§ GOAL OF THE EXERCISE:
Below are records. Find each line in them that holds the word "patterns" and copy it.

----

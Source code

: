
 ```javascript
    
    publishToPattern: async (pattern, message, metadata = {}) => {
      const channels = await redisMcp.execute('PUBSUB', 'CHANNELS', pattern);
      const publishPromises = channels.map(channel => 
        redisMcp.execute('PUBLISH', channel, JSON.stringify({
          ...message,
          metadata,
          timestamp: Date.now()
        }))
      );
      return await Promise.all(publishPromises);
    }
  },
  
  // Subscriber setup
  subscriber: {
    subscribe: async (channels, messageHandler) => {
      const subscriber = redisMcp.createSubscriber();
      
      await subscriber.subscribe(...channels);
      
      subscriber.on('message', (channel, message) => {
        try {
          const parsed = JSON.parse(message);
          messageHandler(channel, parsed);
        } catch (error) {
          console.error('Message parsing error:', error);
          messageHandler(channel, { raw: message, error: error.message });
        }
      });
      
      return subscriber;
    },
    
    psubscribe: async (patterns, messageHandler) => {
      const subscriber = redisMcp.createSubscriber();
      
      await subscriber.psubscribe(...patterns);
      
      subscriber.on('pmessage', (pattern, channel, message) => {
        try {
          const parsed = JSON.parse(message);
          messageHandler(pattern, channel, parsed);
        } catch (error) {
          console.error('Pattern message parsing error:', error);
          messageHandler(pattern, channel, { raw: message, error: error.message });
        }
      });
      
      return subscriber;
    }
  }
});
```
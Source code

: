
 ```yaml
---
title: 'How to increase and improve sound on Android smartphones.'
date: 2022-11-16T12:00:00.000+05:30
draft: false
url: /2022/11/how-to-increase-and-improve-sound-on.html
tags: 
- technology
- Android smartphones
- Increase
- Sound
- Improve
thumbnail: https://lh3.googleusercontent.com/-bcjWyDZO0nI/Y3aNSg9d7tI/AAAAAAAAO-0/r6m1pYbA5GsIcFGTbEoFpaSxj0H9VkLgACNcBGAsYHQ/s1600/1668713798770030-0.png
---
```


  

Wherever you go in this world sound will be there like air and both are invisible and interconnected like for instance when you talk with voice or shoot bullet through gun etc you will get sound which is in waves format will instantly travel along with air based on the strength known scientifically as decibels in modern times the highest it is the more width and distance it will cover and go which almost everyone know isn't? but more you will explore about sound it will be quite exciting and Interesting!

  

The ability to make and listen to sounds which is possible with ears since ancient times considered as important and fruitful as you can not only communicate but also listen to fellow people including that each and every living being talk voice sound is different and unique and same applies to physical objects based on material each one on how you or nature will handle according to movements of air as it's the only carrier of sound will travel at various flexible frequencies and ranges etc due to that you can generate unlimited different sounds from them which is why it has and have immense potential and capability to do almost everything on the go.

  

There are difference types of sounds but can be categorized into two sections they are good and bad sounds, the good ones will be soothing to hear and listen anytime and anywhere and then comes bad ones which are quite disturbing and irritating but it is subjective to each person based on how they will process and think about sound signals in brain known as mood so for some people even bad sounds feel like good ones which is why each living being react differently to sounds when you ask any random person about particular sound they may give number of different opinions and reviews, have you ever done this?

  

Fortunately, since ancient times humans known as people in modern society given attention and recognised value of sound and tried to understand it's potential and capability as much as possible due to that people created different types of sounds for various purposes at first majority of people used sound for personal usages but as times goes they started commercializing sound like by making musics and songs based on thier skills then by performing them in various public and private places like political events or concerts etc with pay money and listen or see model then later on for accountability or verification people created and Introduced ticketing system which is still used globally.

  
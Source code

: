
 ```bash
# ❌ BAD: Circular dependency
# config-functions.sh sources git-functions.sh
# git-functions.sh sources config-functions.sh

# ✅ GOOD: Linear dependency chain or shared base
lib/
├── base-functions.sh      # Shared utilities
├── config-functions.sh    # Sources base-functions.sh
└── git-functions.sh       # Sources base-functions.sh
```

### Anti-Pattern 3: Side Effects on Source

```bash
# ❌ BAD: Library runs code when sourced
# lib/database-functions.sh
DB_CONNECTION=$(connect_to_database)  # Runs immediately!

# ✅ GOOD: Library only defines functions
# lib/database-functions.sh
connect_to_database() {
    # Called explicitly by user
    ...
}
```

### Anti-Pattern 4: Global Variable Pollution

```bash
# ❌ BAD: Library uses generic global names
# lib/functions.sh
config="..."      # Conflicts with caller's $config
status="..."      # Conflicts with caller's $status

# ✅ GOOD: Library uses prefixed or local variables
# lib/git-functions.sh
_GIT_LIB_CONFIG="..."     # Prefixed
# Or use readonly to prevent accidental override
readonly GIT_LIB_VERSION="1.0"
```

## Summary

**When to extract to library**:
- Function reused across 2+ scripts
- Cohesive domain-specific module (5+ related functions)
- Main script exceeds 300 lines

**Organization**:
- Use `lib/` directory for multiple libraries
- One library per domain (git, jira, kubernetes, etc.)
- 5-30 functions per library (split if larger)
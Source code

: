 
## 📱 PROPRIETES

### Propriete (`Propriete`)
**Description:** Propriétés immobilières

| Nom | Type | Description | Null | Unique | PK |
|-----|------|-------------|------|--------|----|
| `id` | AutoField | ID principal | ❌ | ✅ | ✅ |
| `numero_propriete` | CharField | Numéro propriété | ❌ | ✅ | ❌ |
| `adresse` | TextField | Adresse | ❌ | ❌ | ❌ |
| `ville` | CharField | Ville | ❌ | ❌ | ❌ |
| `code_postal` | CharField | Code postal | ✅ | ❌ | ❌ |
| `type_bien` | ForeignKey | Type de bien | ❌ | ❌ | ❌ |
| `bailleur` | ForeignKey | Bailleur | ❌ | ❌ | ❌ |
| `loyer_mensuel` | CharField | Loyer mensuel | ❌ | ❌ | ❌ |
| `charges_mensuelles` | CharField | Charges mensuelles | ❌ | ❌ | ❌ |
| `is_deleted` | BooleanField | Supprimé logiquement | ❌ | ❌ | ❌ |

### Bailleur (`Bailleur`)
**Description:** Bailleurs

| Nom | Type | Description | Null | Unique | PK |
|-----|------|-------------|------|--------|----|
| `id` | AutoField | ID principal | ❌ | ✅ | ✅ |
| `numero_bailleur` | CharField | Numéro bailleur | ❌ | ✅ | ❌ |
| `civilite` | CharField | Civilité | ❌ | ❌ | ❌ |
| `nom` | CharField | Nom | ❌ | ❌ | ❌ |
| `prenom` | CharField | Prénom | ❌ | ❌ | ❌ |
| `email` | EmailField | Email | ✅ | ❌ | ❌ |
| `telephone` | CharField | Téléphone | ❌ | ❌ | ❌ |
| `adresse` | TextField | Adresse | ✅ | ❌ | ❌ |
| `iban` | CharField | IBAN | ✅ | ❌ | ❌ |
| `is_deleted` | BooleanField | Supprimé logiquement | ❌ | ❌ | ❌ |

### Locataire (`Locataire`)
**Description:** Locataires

----

§ WRITTEN ANSWER:
    psubscribe: async (patterns, messageHandler) => {
      await subscriber.psubscribe(...patterns);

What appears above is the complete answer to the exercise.